▶ [BRIEF]: Through the line with "or False: A" and starting from the first line, return the records below word for word, with pictures left out.
━━━ INPUT ━━━
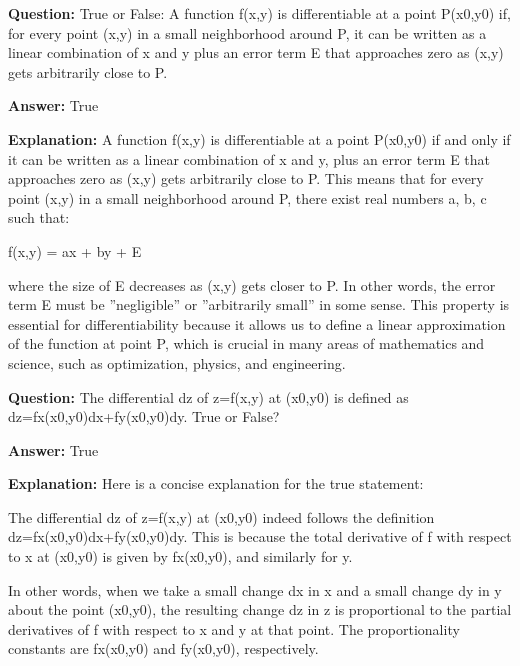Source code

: \documentclass{article}
\begin{document}
                \vspace{0.5cm} 
        
            
                \textbf {Question:} True or False: A function f(x,y) is differentiable at a point P(x0,y0) if, for every point (x,y) in a small neighborhood around P, it can be written as a linear combination of x and y plus an error term E that approaches zero as (x,y) gets arbitrarily close to P.
                
                \textbf{Answer:} True

                \textbf{Explanation:} A function f(x,y) is differentiable at a point P(x0,y0) if and only if it can be written as a linear combination of x and y, plus an error term E that approaches zero as (x,y) gets arbitrarily close to P. This means that for every point (x,y) in a small neighborhood around P, there exist real numbers a, b, c such that:

f(x,y) = ax + by + E

where the size of E decreases as (x,y) gets closer to P. In other words, the error term E must be ''negligible'' or ''arbitrarily small'' in some sense. This property is essential for differentiability because it allows us to define a linear approximation of the function at point P, which is crucial in many areas of mathematics and science, such as optimization, physics, and engineering.
                
                \vspace{0.5cm} 
        
            
                \textbf {Question:} The differential dz of z=f(x,y) at (x0,y0) is defined as dz=fx(x0,y0)dx+fy(x0,y0)dy. True or False?
                
                \textbf{Answer:} True

                \textbf{Explanation:} Here is a concise explanation for the true statement:

The differential dz of z=f(x,y) at (x0,y0) indeed follows the definition dz=fx(x0,y0)dx+fy(x0,y0)dy. This is because the total derivative of f with respect to x at (x0,y0) is given by fx(x0,y0), and similarly for y.

In other words, when we take a small change dx in x and a small change dy in y about the point (x0,y0), the resulting change dz in z is proportional to the partial derivatives of f with respect to x and y at that point. The proportionality constants are fx(x0,y0) and fy(x0,y0), respectively.
\end{document}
━━━
▶ [YOUR SOLUTION]:
Source code

: \documentclass{article}
\begin{document}
                \vspace{0.5cm} 
        
            
                \textbf {Question:} True or False: A function f(x,y) is differentiable at a point P(x0,y0) if, for every point (x,y) in a small neighborhood around P, it can be written as a linear combination of x and y plus an error term E that approaches zero as (x,y) gets arbitrarily close to P.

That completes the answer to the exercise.